▸ Exercise details
Search the records below for the word "fonttitle". Copy each line where it occurs.

▸ Recorded data
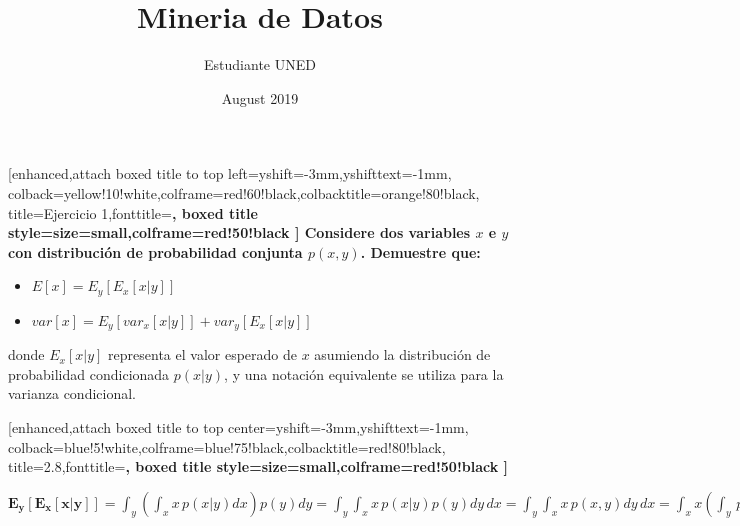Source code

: \documentclass{article}
\title{Mineria de Datos}
\author{Estudiante UNED }
\date{August 2019}
\begin{document}
\maketitle

\begin {tcolorbox}
	[enhanced,attach boxed title to top left={yshift=-3mm,yshifttext=-1mm}, colback=yellow!10!white,colframe=red!60!black,colbacktitle=orange!80!black, title=Ejercicio 1,fonttitle=\bfseries, boxed title style={size=small,colframe=red!50!black} ]
	Considere dos variables $x$ e $y$ con distribuci\'on de probabilidad conjunta $p\left(x,y\right)$. Demuestre que:
	\begin{itemize}
    	\item $E\left[x\right]=E_y\left[E_x\left[x|y\right]\right]$
    	\item $var\left[x\right]=E_y\left[ var_{x}\left[ x|y\right]\right] + var_{y}\left[E_x\left[x|y\right]\right]$
	\end{itemize}
    	donde $E_x\left[x|y\right]$ representa el valor esperado de $x$ asumiendo la distribuci\'on de probabilidad condicionada $p\left(x|y\right)$, y una notaci\'on equivalente se utiliza para la varianza condicional.
	
	\begin {tcolorbox}
    	[enhanced,attach boxed title to top center={yshift=-3mm,yshifttext=-1mm}, colback=blue!5!white,colframe=blue!75!black,colbacktitle=red!80!black, title=2.8,fonttitle=\bfseries, boxed title style={size=small,colframe=red!50!black} ]
  
	\end{tcolorbox}
\end{tcolorbox}
$ \displaystyle
    \mathbf{E_y\left[E_x\left[x|y\right]\right]}=  
    \int_{y} \left( \int_{x}x\,p\left(x|y \right)dx \right)p\left(y \right)dy= 
    \int_{y} \int_{x}x\,p\left(x|y \right)p\left(y \right)dy\,dx =
    \int_{y} \int_{x}x\,p\left(x,y \right)dy\,dx =
    \int_{x} x \left(\int_{y}\,p\left(x,y \right)dy\right)dx =
    \int_{x} p\left(x\right)dx = \mathbf{E\left[x\right]}
$ \\
\end{document}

▸ The answer
	[enhanced,attach boxed title to top left={yshift=-3mm,yshifttext=-1mm}, colback=yellow!10!white,colframe=red!60!black,colbacktitle=orange!80!black, title=Ejercicio 1,fonttitle=\bfseries, boxed title style={size=small,colframe=red!50!black} ]
    	[enhanced,attach boxed title to top center={yshift=-3mm,yshifttext=-1mm}, colback=blue!5!white,colframe=blue!75!black,colbacktitle=red!80!black, title=2.8,fonttitle=\bfseries, boxed title style={size=small,colframe=red!50!black} ]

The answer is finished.